Татьяна Полякова - Чего хочет женщина
— Как же… слабо старичку. Любовь, она дорогого стоит, а последняя и вовсе бесценна. Раскошелится.
— А я что рассказывать должна?
— Шла по улице, подскочили двое, затолкали в машину, глаза завязали, куда-то привезли. Держали вроде бы в подвале, еду приносили, когда свет выключали, на пол ставили. Потом в масках вошли, опять глаза завязали, вывели и в машине повезли куда-то. Велели до ста сосчитать. Повязку сняла, сижу на скамейке в парке Пушкина. Времени продумать всякие детали у тебя будет сколько угодно. Ну?

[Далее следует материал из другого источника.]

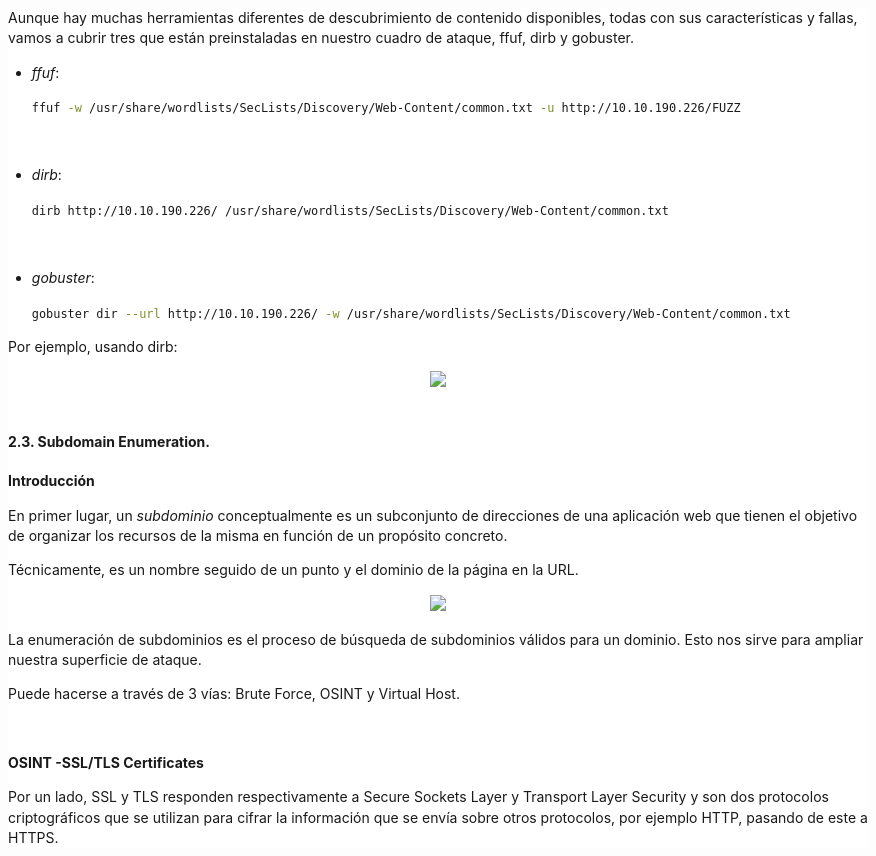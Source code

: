 Aunque hay muchas herramientas diferentes de descubrimiento de contenido disponibles, todas con sus características y fallas, vamos a cubrir tres que están preinstaladas en nuestro cuadro de ataque, ffuf, dirb y gobuster.

- *ffuf*:

	```bash
	ffuf -w /usr/share/wordlists/SecLists/Discovery/Web-Content/common.txt -u http://10.10.190.226/FUZZ
	```

	<br />
	
- *dirb*: 

	```bash
	dirb http://10.10.190.226/ /usr/share/wordlists/SecLists/Discovery/Web-Content/common.txt
	```

	<br />

- *gobuster*:

	```bash
	gobuster dir --url http://10.10.190.226/ -w /usr/share/wordlists/SecLists/Discovery/Web-Content/common.txt
	```

Por ejemplo, usando dirb:

<div style="text-align:center">
	<img src="{{ 'assets/img/THM/Pasted image 20220809170542.png' | relative_url }}" text-align="center"/>
</div>

<br />

#### 2.3. Subdomain Enumeration.

**Introducción**

En primer lugar, un *subdominio* conceptualmente es un subconjunto de direcciones de una aplicación web que tienen el objetivo de organizar los recursos de la misma en función de un propósito concreto. 

Técnicamente, es un nombre seguido de un punto y el dominio de la página en la URL.

<div style="text-align:center">
	<img src="{{ 'assets/img/THM/Pasted image 20220809180548.png' | relative_url }}" text-align="center"/>
</div>

La enumeración de subdominios es el proceso de búsqueda de subdominios válidos para un dominio. Esto nos sirve para ampliar nuestra superficie de ataque. 

Puede hacerse a través de 3 vías: Brute Force, OSINT y Virtual Host.

<br />

**OSINT -SSL/TLS Certificates**

Por un lado, SSL y TLS responden respectivamente a Secure Sockets Layer y Transport Layer Security y son dos protocolos criptográficos que se utilizan para cifrar la información que se envía sobre otros protocolos, por ejemplo HTTP, pasando de este a HTTPS.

— Исключать милицию нельзя, — покачала я головой.
— Аркаша будет держать меня в курсе. Перепугается, гад, наболевшим начнет делиться.
— Засыпаться — раз плюнуть.
— Рискнем, — хмыкнула Танька. — В случае чего скажешь, что пошутила. Приласкаешь папулю, никуда не денется, простит.
— Меня — возможно, но не тебя.
— Моя идея — мой риск.
— Когда-нибудь мы доиграемся, — вздохнула я.
— Дуракам везет, — хохотнула Танька.
— Как ты мне сообщишь, что на скамейке в парке пора объявиться?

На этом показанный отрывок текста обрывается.